/queryservice-updater

A custom updater wrapping the regular Wikidata updater for updating multiple sites in multiple namespaces.

Primary LanguageJavaGNU General Public License v3.0GPL-3.0

Try to push this upstream somehow...

https://gerrit.wikimedia.org/r/#/c/wikidata/query/rdf/+/589408/

The idea of speeding up the updater from version 1

The idea of this is to avoid the JVM startup etc, and basically have an updater running all the time rather than shelling out which is what the first version glue did.

I also investigated nailgun, but its not really maintained anymore so probably not a good direction to go in.

This can be trialed at https://repl.it/languages/java Just copy the code from the class into the default Main.java there and run the 2 lines below.

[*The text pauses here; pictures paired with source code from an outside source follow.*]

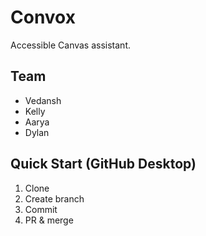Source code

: # Convox
Accessible Canvas assistant.

## Team
- Vedansh
- Kelly
- Aarya
- Dylan

## Quick Start (GitHub Desktop)
1. Clone
2. Create branch
3. Commit
4. PR & merge

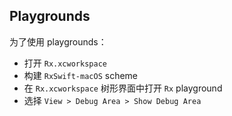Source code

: ## Playgrounds

为了使用 playgrounds：

* 打开 `Rx.xcworkspace`
* 构建 `RxSwift-macOS` scheme
* 在 `Rx.xcworkspace` 树形界面中打开 `Rx` playground
* 选择 `View > Debug Area > Show Debug Area`
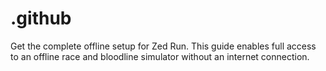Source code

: # .github
Get the complete offline setup for Zed Run. This guide enables full access to an offline race and bloodline simulator without an internet connection.
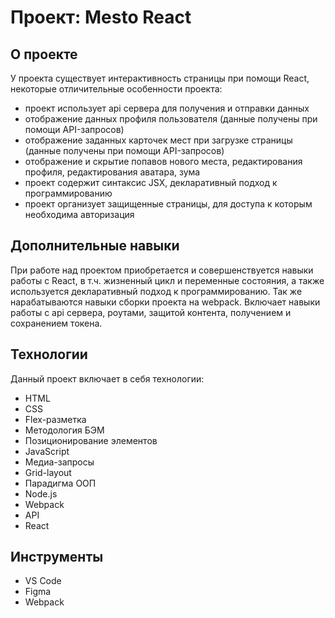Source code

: # Проект: Mesto React

## О проекте
У проекта существует интерактивность страницы при помощи React, некоторые отличительные особенности проекта:
- проект использует api сервера для получения и отправки данных
- отображение данных профиля пользователя (данные получены при помощи API-запросов)
- отображение заданных карточек мест при загрузке страницы (данные получены при помощи API-запросов)
- отображение и скрытие попавов нового места, редактирования профиля, редактирования аватара, зума
- проект содержит синтаксис JSX, декларативный подход к программированию
- проект организует защищенные страницы, для доступа к которым необходима авторизация


## Дополнительные навыки
При работе над проектом приобретается и совершенствуется навыки работы с React, в т.ч. жизненный цикл и переменные состояния, а также
используется декларативный подход к программированию.
Так же нарабатываются навыки сборки проекта на webpack.
Включает навыки работы с api сервера, роутами, защитой контента, получением и сохранением токена.


## Технологии
Данный проект включает в себя технологии:
* HTML
* CSS
* Flex-разметка
* Методология БЭМ
* Позиционирование элементов
* JavaScript
* Медиа-запросы
* Grid-layout
* Парадигма ООП
* Node.js
* Webpack
* API
* React


## Инструменты
* VS Code
* Figma
* Webpack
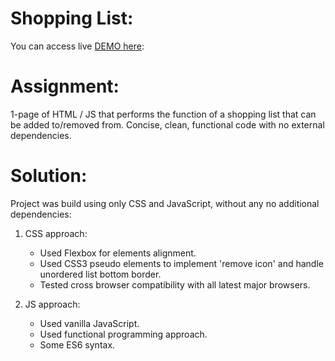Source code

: # Shopping List:

You can access live [DEMO here](https://alexandrursu.github.io/shopping-list/):

# Assignment:
1-page of HTML / JS that performs the function of a shopping list that can be added to/removed from. Concise, clean, functional code with no external dependencies.

# Solution:
Project was build using only CSS and JavaScript, without any no additional dependencies:

1. CSS approach:
   * Used Flexbox for elements alignment.
   * Used CSS3 pseudo elements to implement 'remove icon' and handle unordered list bottom border.
   * Tested cross browser compatibility with all latest major browsers.

2. JS approach:
   * Used vanilla JavaScript.
   * Used functional programming approach.
   * Some ES6 syntax.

javac -classpath .:/run_dir/junit-4.12.jar:target/dependency/* -d . Main.java
java -classpath .:/run_dir/junit-4.12.jar:target/dependency/* org.wikidata.query.rdf.tool.WbStackUpdate --sparqlUrl sparql

This updater approach would require minimum changes to query service code and use the WHOLE of the current updater. Pulls of new code would be easy, the only thing we would need to look out for are changes to the params that are passed into the updater that we manipulate. But the runUpdater.sh could be altered to take a main class from an ENV var, and voila!

TODO check with wdqs team about if there are any wdqs internals I'll mess up by doing this & get their general thoughts.

Running locally

  1. In IntelliJ IDEA, create a run configuration for org.wikidata.query.rdf.tool.WbStackUpdate
  2. Set VM Options to -Xmx64m for example
  3. Set environment values as:
WBSTACK_API_ENDPOINT=http://localhost:3030/
WBSTACK_BATCH_SLEEP=0
WBSTACK_LOOP_LIMIT=1000000000
WBSTACK_WIKIBASE_SCHEME=http
  1. Start docker with docker-compose up
  2. As everything has initialized you should be able to run the new configuration.
  3. Every time the fake api gets polled new items will get inserted into wikibase, and the updater will keep running indefinitely.
  4. (Optional) https://visualvm.github.io/ for profiling